The data:
-- Opening Marker --

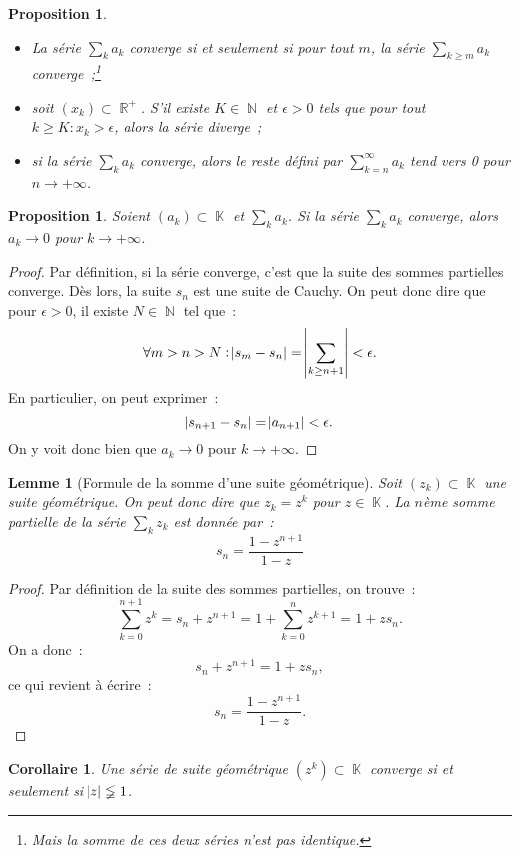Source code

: \documentclass{article}
\DeclareMathOperator{\K}{\mathbb K}
\DeclareMathOperator{\N}{\mathbb N}
\DeclareMathOperator{\R}{\mathbb R}
\newcommand{\geomsum}[2]{\frac {1 - #1^{#2+1}}{1 - #1}}
\newtheorem{prp}[thm]{Proposition}
\newtheorem{cor}[thm]{Corollaire}
\newtheorem{lem}[thm]{Lemme}
\theoremstyle{definition}
\theoremstyle{remark}
\begin{document}
		\begin{prp}
		\begin{itemize}
			\item La série $\sum_k a_k$ converge si et seulement si pour tout $m$, la série $\sum_{k \geq m}a_k$ converge~;\footnote{Mais la somme de ces deux
			séries n'est pas identique.}
			\item soit $(x_k) \subset \R^+$. S'il existe $K \in \N$ et $\epsilon > 0$ tels que pour tout $k \geq K : x_k > \epsilon$, alors la série diverge~;
			\item si la série $\sum_k a_k$ converge, alors le \emph{reste} défini par $\sum_{k=n}^\infty a_k$ tend vers 0 pour $n \to +\infty$.
		\end{itemize}
		\end{prp}

		\begin{prp}\label{prp:siserieconvalorstermevers0} Soient $(a_k) \subset \K$ et $\sum_k a_k$. Si la série $\sum_k a_k$ converge, alors $a_k \to 0$ pour
		$k \to +\infty$.
		\end{prp}

		\begin{proof} Par définition, si la série converge, c'est que la suite des sommes partielles converge. Dès lors, la suite $s_n$ est une suite de Cauchy.
		On peut donc dire que pour $\epsilon > 0$, il existe $N \in \N$ tel que~:
		\[\forall m > n > N : \abs {s_m - s_n} = \abs {\sum_{k \geq n+1}} < \epsilon.\]
		En particulier, on peut exprimer~:
		\[\abs {s_{n+1} - s_n} = \abs {a_{n+1}} < \epsilon.\]
		On y voit donc bien que $a_k \to 0$ pour $k \to +\infty$.
		\end{proof}

		\begin{lem}[Formule de la somme d'une suite géométrique] Soit $(z_k) \subset \K$ une suite géométrique. On peut donc dire que $z_k = z^k$ pour
		$z \in \K$. La $n$ème somme partielle de la série $\sum_k z_k$ est donnée par~:
		\[s_n = \geomsum zn\]
		\end{lem}

		\begin{proof} Par définition de la suite des sommes partielles, on trouve~:
		\[\sum_{k=0}^{n+1}z^k = s_n + z^{n+1} = 1 + \sum_{k=0}^nz^{k+1} = 1 + zs_n.\]
		On a donc~:
		\[s_n + z^{n+1} = 1 + zs_n,\]
		ce qui revient à écrire~:
		\[s_n = \geomsum zn.\]
		\end{proof}

		\begin{cor} Une série de suite géométrique $(z^k) \subset \K$ converge si et seulement si $\abs z \lneqq 1$. \end{cor}
\end{document}
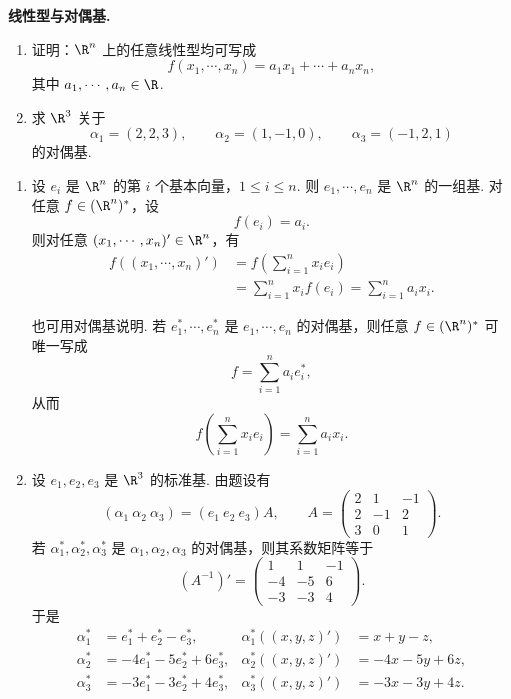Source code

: \begin{problem}
	\textbf{线性型与对偶基.}
	\begin{enumerate}
		\item 证明：$\R^n$ 上的任意线性型均可写成
		\[
		f(x_1,\cdots,x_n)=a_1x_1+\cdots+a_nx_n,
		\]
		其中 $a_1,\cdots,a_n\in\R$.
		\item 求 $\R^3$ 关于
		\[
		\alpha_1=(2,2,3),
		\qquad
		\alpha_2=(1,-1,0),
		\qquad
		\alpha_3=(-1,2,1)
		\]
		的对偶基.
	\end{enumerate}
\end{problem}

\begin{solution}
	\begin{enumerate}
		\item 设 $e_i$ 是 $\R^n$ 的第 $i$ 个基本向量，$1\le i\le n$. 则 $e_1,\cdots,e_n$ 是 $\R^n$ 的一组基. 对任意 $f\in(\R^n)^*$，设
		\[
		f(e_i)=a_i.
		\]
		则对任意 $(x_1,\cdots,x_n)'\in\R^n$，有
		\[
		\begin{aligned}
			f((x_1,\cdots,x_n)')
			&=f\left(\sum_{i=1}^n x_ie_i\right) \\
			&=\sum_{i=1}^n x_if(e_i)
			=\sum_{i=1}^n a_ix_i.
		\end{aligned}
		\]
		
		也可用对偶基说明. 若 $e_1^*,\cdots,e_n^*$ 是 $e_1,\cdots,e_n$ 的对偶基，则任意 $f\in(\R^n)^*$ 可唯一写成
		\[
		f=\sum_{i=1}^n a_ie_i^*,
		\]
		从而
		\[
		f\left(\sum_{i=1}^n x_ie_i\right)=\sum_{i=1}^n a_ix_i.
		\]
		
		\item 设 $e_1,e_2,e_3$ 是 $\R^3$ 的标准基. 由题设有
		\[
		(\alpha_1\ \alpha_2\ \alpha_3)=(e_1\ e_2\ e_3)A,
		\qquad
		A=\begin{pmatrix}
			2&1&-1\\
			2&-1&2\\
			3&0&1
		\end{pmatrix}.
		\]
		若 $\alpha_1^*,\alpha_2^*,\alpha_3^*$ 是 $\alpha_1,\alpha_2,\alpha_3$ 的对偶基，则其系数矩阵等于
		\[
		(A^{-1})'
		=\begin{pmatrix}
			1&1&-1\\
			-4&-5&6\\
			-3&-3&4
		\end{pmatrix}.
		\]
		于是
		\[
		\begin{aligned}
			\alpha_1^*&=e_1^*+e_2^*-e_3^*,
			&\alpha_1^*((x,y,z)')&=x+y-z,\\
			\alpha_2^*&=-4e_1^*-5e_2^*+6e_3^*,
			&\alpha_2^*((x,y,z)')&=-4x-5y+6z,\\
			\alpha_3^*&=-3e_1^*-3e_2^*+4e_3^*,
			&\alpha_3^*((x,y,z)')&=-3x-3y+4z.
		\end{aligned}
		\]
	\end{enumerate}
\end{solution}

-- Closing Marker --

Exercise goal:
Print the data above exactly, minus pictures.

Written response:
Source code

: \documentclass{article}
\DeclareMathOperator{\K}{\mathbb K}
\DeclareMathOperator{\N}{\mathbb N}
\DeclareMathOperator{\R}{\mathbb R}
\newcommand{\geomsum}[2]{\frac {1 - #1^{#2+1}}{1 - #1}}
\newtheorem{prp}[thm]{Proposition}
\newtheorem{cor}[thm]{Corollaire}
\newtheorem{lem}[thm]{Lemme}
\theoremstyle{definition}
\theoremstyle{remark}
\begin{document}
		\begin{prp}
		\begin{itemize}
			\item La série $\sum_k a_k$ converge si et seulement si pour tout $m$, la série $\sum_{k \geq m}a_k$ converge~;\footnote{Mais la somme de ces deux
			séries n'est pas identique.}
			\item soit $(x_k) \subset \R^+$. S'il existe $K \in \N$ et $\epsilon > 0$ tels que pour tout $k \geq K : x_k > \epsilon$, alors la série diverge~;
			\item si la série $\sum_k a_k$ converge, alors le \emph{reste} défini par $\sum_{k=n}^\infty a_k$ tend vers 0 pour $n \to +\infty$.
		\end{itemize}
		\end{prp}

		\begin{prp}\label{prp:siserieconvalorstermevers0} Soient $(a_k) \subset \K$ et $\sum_k a_k$. Si la série $\sum_k a_k$ converge, alors $a_k \to 0$ pour
		$k \to +\infty$.
		\end{prp}

		\begin{proof} Par définition, si la série converge, c'est que la suite des sommes partielles converge. Dès lors, la suite $s_n$ est une suite de Cauchy.
		On peut donc dire que pour $\epsilon > 0$, il existe $N \in \N$ tel que~:
		\[\forall m > n > N : \abs {s_m - s_n} = \abs {\sum_{k \geq n+1}} < \epsilon.\]
		En particulier, on peut exprimer~:
		\[\abs {s_{n+1} - s_n} = \abs {a_{n+1}} < \epsilon.\]
		On y voit donc bien que $a_k \to 0$ pour $k \to +\infty$.
		\end{proof}

		\begin{lem}[Formule de la somme d'une suite géométrique] Soit $(z_k) \subset \K$ une suite géométrique. On peut donc dire que $z_k = z^k$ pour
		$z \in \K$. La $n$ème somme partielle de la série $\sum_k z_k$ est donnée par~:
		\[s_n = \geomsum zn\]
		\end{lem}

		\begin{proof} Par définition de la suite des sommes partielles, on trouve~:
		\[\sum_{k=0}^{n+1}z^k = s_n + z^{n+1} = 1 + \sum_{k=0}^nz^{k+1} = 1 + zs_n.\]
		On a donc~:
		\[s_n + z^{n+1} = 1 + zs_n,\]
		ce qui revient à écrire~:
		\[s_n = \geomsum zn.\]
		\end{proof}

		\begin{cor} Une série de suite géométrique $(z^k) \subset \K$ converge si et seulement si $\abs z \lneqq 1$. \end{cor}
\end{document}
Source code

: \begin{problem}
	\textbf{线性型与对偶基.}
	\begin{enumerate}
		\item 证明：$\R^n$ 上的任意线性型均可写成
		\[
		f(x_1,\cdots,x_n)=a_1x_1+\cdots+a_nx_n,
		\]
		其中 $a_1,\cdots,a_n\in\R$.
		\item 求 $\R^3$ 关于
		\[
		\alpha_1=(2,2,3),
		\qquad
		\alpha_2=(1,-1,0),
		\qquad
		\alpha_3=(-1,2,1)
		\]
		的对偶基.
	\end{enumerate}
\end{problem}

\begin{solution}
	\begin{enumerate}
		\item 设 $e_i$ 是 $\R^n$ 的第 $i$ 个基本向量，$1\le i\le n$. 则 $e_1,\cdots,e_n$ 是 $\R^n$ 的一组基. 对任意 $f\in(\R^n)^*$，设
		\[
		f(e_i)=a_i.
		\]
		则对任意 $(x_1,\cdots,x_n)'\in\R^n$，有
		\[
		\begin{aligned}
			f((x_1,\cdots,x_n)')
			&=f\left(\sum_{i=1}^n x_ie_i\right) \\
			&=\sum_{i=1}^n x_if(e_i)
			=\sum_{i=1}^n a_ix_i.
		\end{aligned}
		\]
		
		也可用对偶基说明. 若 $e_1^*,\cdots,e_n^*$ 是 $e_1,\cdots,e_n$ 的对偶基，则任意 $f\in(\R^n)^*$ 可唯一写成
		\[
		f=\sum_{i=1}^n a_ie_i^*,
		\]
		从而
		\[
		f\left(\sum_{i=1}^n x_ie_i\right)=\sum_{i=1}^n a_ix_i.
		\]
		
		\item 设 $e_1,e_2,e_3$ 是 $\R^3$ 的标准基. 由题设有
		\[
		(\alpha_1\ \alpha_2\ \alpha_3)=(e_1\ e_2\ e_3)A,
		\qquad
		A=\begin{pmatrix}
			2&1&-1\\
			2&-1&2\\
			3&0&1
		\end{pmatrix}.
		\]
		若 $\alpha_1^*,\alpha_2^*,\alpha_3^*$ 是 $\alpha_1,\alpha_2,\alpha_3$ 的对偶基，则其系数矩阵等于
		\[
		(A^{-1})'
		=\begin{pmatrix}
			1&1&-1\\
			-4&-5&6\\
			-3&-3&4
		\end{pmatrix}.
		\]
		于是
		\[
		\begin{aligned}
			\alpha_1^*&=e_1^*+e_2^*-e_3^*,
			&\alpha_1^*((x,y,z)')&=x+y-z,\\
			\alpha_2^*&=-4e_1^*-5e_2^*+6e_3^*,
			&\alpha_2^*((x,y,z)')&=-4x-5y+6z,\\
			\alpha_3^*&=-3e_1^*-3e_2^*+4e_3^*,
			&\alpha_3^*((x,y,z)')&=-3x-3y+4z.
		\end{aligned}
		\]
	\end{enumerate}
\end{solution}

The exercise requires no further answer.